> [REQUIRED WORK] A word-for-word restatement of the data is what is needed.

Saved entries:
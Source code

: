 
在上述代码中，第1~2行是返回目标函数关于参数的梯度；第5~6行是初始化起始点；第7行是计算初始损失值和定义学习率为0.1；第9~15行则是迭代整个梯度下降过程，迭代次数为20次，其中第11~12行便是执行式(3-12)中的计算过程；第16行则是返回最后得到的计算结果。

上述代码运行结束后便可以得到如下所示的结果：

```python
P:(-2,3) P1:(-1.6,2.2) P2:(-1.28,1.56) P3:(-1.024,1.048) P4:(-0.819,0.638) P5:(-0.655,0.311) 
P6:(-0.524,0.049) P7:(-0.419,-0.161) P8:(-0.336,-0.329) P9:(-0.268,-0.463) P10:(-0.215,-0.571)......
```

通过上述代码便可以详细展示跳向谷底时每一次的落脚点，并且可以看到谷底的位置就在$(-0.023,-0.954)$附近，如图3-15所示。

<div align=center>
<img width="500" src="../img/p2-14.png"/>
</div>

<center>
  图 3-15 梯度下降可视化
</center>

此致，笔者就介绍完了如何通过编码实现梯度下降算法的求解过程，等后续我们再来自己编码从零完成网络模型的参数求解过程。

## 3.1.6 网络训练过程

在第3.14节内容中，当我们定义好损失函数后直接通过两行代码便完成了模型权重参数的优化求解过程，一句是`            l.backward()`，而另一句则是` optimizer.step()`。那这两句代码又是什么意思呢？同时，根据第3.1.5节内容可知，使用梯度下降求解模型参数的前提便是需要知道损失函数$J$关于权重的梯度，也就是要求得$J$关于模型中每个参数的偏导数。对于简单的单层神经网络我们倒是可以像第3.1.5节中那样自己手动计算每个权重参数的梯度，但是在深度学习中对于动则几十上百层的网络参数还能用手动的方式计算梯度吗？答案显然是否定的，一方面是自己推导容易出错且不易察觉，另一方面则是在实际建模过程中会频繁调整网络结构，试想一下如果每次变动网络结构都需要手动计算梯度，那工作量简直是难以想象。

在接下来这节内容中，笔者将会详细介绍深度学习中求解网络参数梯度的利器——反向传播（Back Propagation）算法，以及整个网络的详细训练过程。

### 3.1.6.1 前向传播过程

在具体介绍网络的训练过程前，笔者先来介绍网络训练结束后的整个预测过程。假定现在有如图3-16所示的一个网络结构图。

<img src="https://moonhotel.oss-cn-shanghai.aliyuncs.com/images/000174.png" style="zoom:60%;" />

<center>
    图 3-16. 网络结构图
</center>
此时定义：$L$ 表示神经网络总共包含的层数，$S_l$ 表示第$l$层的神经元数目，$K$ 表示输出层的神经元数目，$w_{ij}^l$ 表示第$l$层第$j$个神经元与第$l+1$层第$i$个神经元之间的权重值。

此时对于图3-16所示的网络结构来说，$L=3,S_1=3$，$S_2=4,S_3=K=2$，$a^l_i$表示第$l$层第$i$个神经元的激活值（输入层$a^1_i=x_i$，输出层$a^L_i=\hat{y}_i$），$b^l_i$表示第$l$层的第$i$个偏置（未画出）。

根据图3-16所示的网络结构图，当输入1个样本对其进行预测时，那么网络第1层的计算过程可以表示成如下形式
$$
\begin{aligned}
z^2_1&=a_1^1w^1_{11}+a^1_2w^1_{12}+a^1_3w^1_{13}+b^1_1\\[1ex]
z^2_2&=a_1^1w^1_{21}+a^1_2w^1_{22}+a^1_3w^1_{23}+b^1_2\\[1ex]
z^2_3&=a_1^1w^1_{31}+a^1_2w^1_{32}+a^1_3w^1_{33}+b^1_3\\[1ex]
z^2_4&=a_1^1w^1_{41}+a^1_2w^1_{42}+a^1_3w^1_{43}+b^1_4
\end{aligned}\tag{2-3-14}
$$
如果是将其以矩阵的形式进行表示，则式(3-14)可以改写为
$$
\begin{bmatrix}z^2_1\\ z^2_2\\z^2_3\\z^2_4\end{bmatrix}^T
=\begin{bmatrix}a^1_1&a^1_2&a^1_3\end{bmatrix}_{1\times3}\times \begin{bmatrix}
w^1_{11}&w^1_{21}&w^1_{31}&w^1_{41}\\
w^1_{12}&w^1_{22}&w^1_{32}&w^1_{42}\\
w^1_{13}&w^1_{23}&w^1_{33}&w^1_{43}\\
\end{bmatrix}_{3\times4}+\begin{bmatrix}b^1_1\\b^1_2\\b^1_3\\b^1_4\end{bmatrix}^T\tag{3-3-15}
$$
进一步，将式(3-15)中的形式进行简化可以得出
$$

> [SOLUTION TO THIS TASK]
Source code

: 
在上述代码中，第1~2行是返回目标函数关于参数的梯度；第5~6行是初始化起始点；第7行是计算初始损失值和定义学习率为0.1；第9~15行则是迭代整个梯度下降过程，迭代次数为20次，其中第11~12行便是执行式(3-12)中的计算过程；第16行则是返回最后得到的计算结果。

上述代码运行结束后便可以得到如下所示的结果：

```python
P:(-2,3) P1:(-1.6,2.2) P2:(-1.28,1.56) P3:(-1.024,1.048) P4:(-0.819,0.638) P5:(-0.655,0.311) 
P6:(-0.524,0.049) P7:(-0.419,-0.161) P8:(-0.336,-0.329) P9:(-0.268,-0.463) P10:(-0.215,-0.571)......
```

通过上述代码便可以详细展示跳向谷底时每一次的落脚点，并且可以看到谷底的位置就在$(-0.023,-0.954)$附近，如图3-15所示。

<div align=center>
<img width="500" src="../img/p2-14.png"/>
</div>

<center>
  图 3-15 梯度下降可视化
</center>

此致，笔者就介绍完了如何通过编码实现梯度下降算法的求解过程，等后续我们再来自己编码从零完成网络模型的参数求解过程。

## 3.1.6 网络训练过程

在第3.14节内容中，当我们定义好损失函数后直接通过两行代码便完成了模型权重参数的优化求解过程，一句是`            l.backward()`，而另一句则是` optimizer.step()`。那这两句代码又是什么意思呢？同时，根据第3.1.5节内容可知，使用梯度下降求解模型参数的前提便是需要知道损失函数$J$关于权重的梯度，也就是要求得$J$关于模型中每个参数的偏导数。对于简单的单层神经网络我们倒是可以像第3.1.5节中那样自己手动计算每个权重参数的梯度，但是在深度学习中对于动则几十上百层的网络参数还能用手动的方式计算梯度吗？答案显然是否定的，一方面是自己推导容易出错且不易察觉，另一方面则是在实际建模过程中会频繁调整网络结构，试想一下如果每次变动网络结构都需要手动计算梯度，那工作量简直是难以想象。

在接下来这节内容中，笔者将会详细介绍深度学习中求解网络参数梯度的利器——反向传播（Back Propagation）算法，以及整个网络的详细训练过程。

### 3.1.6.1 前向传播过程

在具体介绍网络的训练过程前，笔者先来介绍网络训练结束后的整个预测过程。假定现在有如图3-16所示的一个网络结构图。

<img src="https://moonhotel.oss-cn-shanghai.aliyuncs.com/images/000174.png" style="zoom:60%;" />

<center>
    图 3-16. 网络结构图
</center>
此时定义：$L$ 表示神经网络总共包含的层数，$S_l$ 表示第$l$层的神经元数目，$K$ 表示输出层的神经元数目，$w_{ij}^l$ 表示第$l$层第$j$个神经元与第$l+1$层第$i$个神经元之间的权重值。

此时对于图3-16所示的网络结构来说，$L=3,S_1=3$，$S_2=4,S_3=K=2$，$a^l_i$表示第$l$层第$i$个神经元的激活值（输入层$a^1_i=x_i$，输出层$a^L_i=\hat{y}_i$），$b^l_i$表示第$l$层的第$i$个偏置（未画出）。

根据图3-16所示的网络结构图，当输入1个样本对其进行预测时，那么网络第1层的计算过程可以表示成如下形式
$$
\begin{aligned}
z^2_1&=a_1^1w^1_{11}+a^1_2w^1_{12}+a^1_3w^1_{13}+b^1_1\\[1ex]
z^2_2&=a_1^1w^1_{21}+a^1_2w^1_{22}+a^1_3w^1_{23}+b^1_2\\[1ex]
z^2_3&=a_1^1w^1_{31}+a^1_2w^1_{32}+a^1_3w^1_{33}+b^1_3\\[1ex]
z^2_4&=a_1^1w^1_{41}+a^1_2w^1_{42}+a^1_3w^1_{43}+b^1_4
\end{aligned}\tag{2-3-14}
$$
如果是将其以矩阵的形式进行表示，则式(3-14)可以改写为
$$
\begin{bmatrix}z^2_1\\ z^2_2\\z^2_3\\z^2_4\end{bmatrix}^T
=\begin{bmatrix}a^1_1&a^1_2&a^1_3\end{bmatrix}_{1\times3}\times \begin{bmatrix}
w^1_{11}&w^1_{21}&w^1_{31}&w^1_{41}\\
w^1_{12}&w^1_{22}&w^1_{32}&w^1_{42}\\
w^1_{13}&w^1_{23}&w^1_{33}&w^1_{43}\\
\end{bmatrix}_{3\times4}+\begin{bmatrix}b^1_1\\b^1_2\\b^1_3\\b^1_4\end{bmatrix}^T\tag{3-3-15}
$$
进一步，将式(3-15)中的形式进行简化可以得出
$$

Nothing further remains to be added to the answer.